[Stored data]
◆ ◆ ◆

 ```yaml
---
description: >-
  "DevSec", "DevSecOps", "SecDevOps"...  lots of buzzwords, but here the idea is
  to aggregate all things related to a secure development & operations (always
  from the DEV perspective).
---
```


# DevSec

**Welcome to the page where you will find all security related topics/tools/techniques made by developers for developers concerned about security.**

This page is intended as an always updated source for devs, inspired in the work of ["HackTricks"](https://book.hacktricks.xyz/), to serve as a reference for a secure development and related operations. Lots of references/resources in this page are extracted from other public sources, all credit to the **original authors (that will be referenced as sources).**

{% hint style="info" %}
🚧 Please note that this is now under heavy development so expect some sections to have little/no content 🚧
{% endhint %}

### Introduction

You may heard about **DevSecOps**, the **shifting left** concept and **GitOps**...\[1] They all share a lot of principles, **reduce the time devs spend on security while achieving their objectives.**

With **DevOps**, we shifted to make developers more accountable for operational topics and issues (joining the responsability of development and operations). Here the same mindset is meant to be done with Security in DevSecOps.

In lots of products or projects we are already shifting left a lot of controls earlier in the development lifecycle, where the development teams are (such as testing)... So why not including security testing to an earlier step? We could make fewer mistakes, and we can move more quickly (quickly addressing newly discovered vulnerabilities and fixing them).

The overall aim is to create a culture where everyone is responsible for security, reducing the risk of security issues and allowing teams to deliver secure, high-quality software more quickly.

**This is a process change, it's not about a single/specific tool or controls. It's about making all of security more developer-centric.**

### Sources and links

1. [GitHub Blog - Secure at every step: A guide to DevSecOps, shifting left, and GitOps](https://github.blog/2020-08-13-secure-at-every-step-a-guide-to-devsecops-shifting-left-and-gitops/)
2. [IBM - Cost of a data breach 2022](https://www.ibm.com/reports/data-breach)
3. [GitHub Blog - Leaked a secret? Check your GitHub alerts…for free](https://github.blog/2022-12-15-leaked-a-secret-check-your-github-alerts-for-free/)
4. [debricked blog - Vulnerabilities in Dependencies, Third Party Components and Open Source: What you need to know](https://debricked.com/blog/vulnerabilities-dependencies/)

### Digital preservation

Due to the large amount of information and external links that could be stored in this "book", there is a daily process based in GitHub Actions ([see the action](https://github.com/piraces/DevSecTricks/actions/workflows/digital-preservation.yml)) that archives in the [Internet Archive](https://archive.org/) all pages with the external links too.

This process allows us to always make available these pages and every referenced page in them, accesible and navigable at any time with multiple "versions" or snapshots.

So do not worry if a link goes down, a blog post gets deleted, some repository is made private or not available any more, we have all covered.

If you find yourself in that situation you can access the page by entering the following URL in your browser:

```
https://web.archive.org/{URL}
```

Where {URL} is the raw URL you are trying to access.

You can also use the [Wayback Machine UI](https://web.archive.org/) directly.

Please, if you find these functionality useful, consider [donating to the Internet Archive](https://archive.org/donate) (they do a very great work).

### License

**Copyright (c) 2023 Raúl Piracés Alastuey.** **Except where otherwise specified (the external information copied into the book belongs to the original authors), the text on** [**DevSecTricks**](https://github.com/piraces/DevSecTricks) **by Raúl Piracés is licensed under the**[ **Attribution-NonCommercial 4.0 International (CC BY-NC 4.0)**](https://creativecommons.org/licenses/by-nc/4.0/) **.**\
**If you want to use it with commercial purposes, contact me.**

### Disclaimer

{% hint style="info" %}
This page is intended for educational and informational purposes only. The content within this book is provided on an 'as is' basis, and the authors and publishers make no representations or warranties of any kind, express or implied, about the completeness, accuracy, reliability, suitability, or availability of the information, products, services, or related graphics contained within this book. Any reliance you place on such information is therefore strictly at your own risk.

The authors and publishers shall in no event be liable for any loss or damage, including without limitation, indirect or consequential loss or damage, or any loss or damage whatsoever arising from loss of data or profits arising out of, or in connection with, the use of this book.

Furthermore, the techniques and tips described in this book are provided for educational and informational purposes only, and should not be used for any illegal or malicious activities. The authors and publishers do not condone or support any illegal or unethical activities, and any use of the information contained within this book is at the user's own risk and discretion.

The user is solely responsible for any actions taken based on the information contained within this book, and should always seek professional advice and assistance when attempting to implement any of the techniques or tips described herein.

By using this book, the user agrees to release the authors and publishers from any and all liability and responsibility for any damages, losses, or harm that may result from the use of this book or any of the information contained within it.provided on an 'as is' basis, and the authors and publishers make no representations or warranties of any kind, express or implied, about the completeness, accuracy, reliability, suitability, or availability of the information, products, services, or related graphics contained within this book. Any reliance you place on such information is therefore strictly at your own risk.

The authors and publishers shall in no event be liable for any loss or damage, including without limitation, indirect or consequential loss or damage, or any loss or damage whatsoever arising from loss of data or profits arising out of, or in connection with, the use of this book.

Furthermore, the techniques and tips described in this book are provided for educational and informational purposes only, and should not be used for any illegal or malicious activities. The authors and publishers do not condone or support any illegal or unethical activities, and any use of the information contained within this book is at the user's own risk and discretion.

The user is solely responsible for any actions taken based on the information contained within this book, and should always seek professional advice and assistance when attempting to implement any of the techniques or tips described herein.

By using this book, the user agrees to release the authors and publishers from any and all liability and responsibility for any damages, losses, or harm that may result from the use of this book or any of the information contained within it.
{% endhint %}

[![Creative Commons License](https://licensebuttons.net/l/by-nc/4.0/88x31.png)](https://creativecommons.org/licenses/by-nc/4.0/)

◆ ◆ ◆

Show every line of the data that includes the string "have".

🚧 Please note that this is now under heavy development so expect some sections to have little/no content 🚧
So do not worry if a link goes down, a blog post gets deleted, some repository is made private or not available any more, we have all covered.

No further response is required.